» Exercise requirements
The records below must be retyped exactly.

Items from a dataset:

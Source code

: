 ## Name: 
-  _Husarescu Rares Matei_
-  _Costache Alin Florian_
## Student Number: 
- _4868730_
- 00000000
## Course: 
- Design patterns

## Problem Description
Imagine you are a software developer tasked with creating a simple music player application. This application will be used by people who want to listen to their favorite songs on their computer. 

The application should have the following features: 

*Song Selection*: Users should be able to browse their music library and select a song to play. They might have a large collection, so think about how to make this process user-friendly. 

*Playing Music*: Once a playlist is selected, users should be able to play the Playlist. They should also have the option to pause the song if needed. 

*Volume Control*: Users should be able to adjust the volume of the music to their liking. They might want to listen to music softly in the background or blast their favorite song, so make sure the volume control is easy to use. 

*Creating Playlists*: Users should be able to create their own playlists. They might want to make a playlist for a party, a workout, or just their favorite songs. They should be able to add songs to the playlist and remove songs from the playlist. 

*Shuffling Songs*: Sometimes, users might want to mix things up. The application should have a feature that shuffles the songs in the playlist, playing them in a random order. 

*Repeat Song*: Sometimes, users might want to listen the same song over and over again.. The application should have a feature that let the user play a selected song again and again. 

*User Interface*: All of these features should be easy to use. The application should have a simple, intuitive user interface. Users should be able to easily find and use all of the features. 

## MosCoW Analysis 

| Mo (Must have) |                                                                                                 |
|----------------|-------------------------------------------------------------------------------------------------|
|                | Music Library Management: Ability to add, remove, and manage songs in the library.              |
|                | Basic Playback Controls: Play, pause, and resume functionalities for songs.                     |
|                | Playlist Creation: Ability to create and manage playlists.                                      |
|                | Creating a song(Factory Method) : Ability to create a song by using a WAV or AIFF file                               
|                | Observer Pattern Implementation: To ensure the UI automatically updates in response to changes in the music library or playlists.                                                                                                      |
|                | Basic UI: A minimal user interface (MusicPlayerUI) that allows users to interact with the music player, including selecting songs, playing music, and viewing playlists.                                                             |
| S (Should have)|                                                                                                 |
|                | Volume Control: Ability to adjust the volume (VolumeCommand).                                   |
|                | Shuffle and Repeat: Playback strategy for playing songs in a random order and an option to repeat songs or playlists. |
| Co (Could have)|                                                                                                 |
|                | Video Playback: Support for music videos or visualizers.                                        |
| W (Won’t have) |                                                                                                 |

» Task response
Source code

: ## Name: 
-  _Husarescu Rares Matei_
-  _Costache Alin Florian_
## Student Number: 
- _4868730_
- 00000000
## Course: 
- Design patterns

## Problem Description
Imagine you are a software developer tasked with creating a simple music player application. This application will be used by people who want to listen to their favorite songs on their computer. 

The application should have the following features: 

*Song Selection*: Users should be able to browse their music library and select a song to play. They might have a large collection, so think about how to make this process user-friendly. 

*Playing Music*: Once a playlist is selected, users should be able to play the Playlist. They should also have the option to pause the song if needed. 

*Volume Control*: Users should be able to adjust the volume of the music to their liking. They might want to listen to music softly in the background or blast their favorite song, so make sure the volume control is easy to use. 

*Creating Playlists*: Users should be able to create their own playlists. They might want to make a playlist for a party, a workout, or just their favorite songs. They should be able to add songs to the playlist and remove songs from the playlist. 

*Shuffling Songs*: Sometimes, users might want to mix things up. The application should have a feature that shuffles the songs in the playlist, playing them in a random order. 

*Repeat Song*: Sometimes, users might want to listen the same song over and over again.. The application should have a feature that let the user play a selected song again and again. 

*User Interface*: All of these features should be easy to use. The application should have a simple, intuitive user interface. Users should be able to easily find and use all of the features. 

## MosCoW Analysis 

| Mo (Must have) |                                                                                                 |
|----------------|-------------------------------------------------------------------------------------------------|
|                | Music Library Management: Ability to add, remove, and manage songs in the library.              |
|                | Basic Playback Controls: Play, pause, and resume functionalities for songs.                     |
|                | Playlist Creation: Ability to create and manage playlists.                                      |
|                | Creating a song(Factory Method) : Ability to create a song by using a WAV or AIFF file                               
|                | Observer Pattern Implementation: To ensure the UI automatically updates in response to changes in the music library or playlists.                                                                                                      |
|                | Basic UI: A minimal user interface (MusicPlayerUI) that allows users to interact with the music player, including selecting songs, playing music, and viewing playlists.                                                             |
| S (Should have)|                                                                                                 |
|                | Volume Control: Ability to adjust the volume (VolumeCommand).                                   |
|                | Shuffle and Repeat: Playback strategy for playing songs in a random order and an option to repeat songs or playlists. |
| Co (Could have)|                                                                                                 |
|                | Video Playback: Support for music videos or visualizers.                                        |
| W (Won’t have) |                                                                                                 |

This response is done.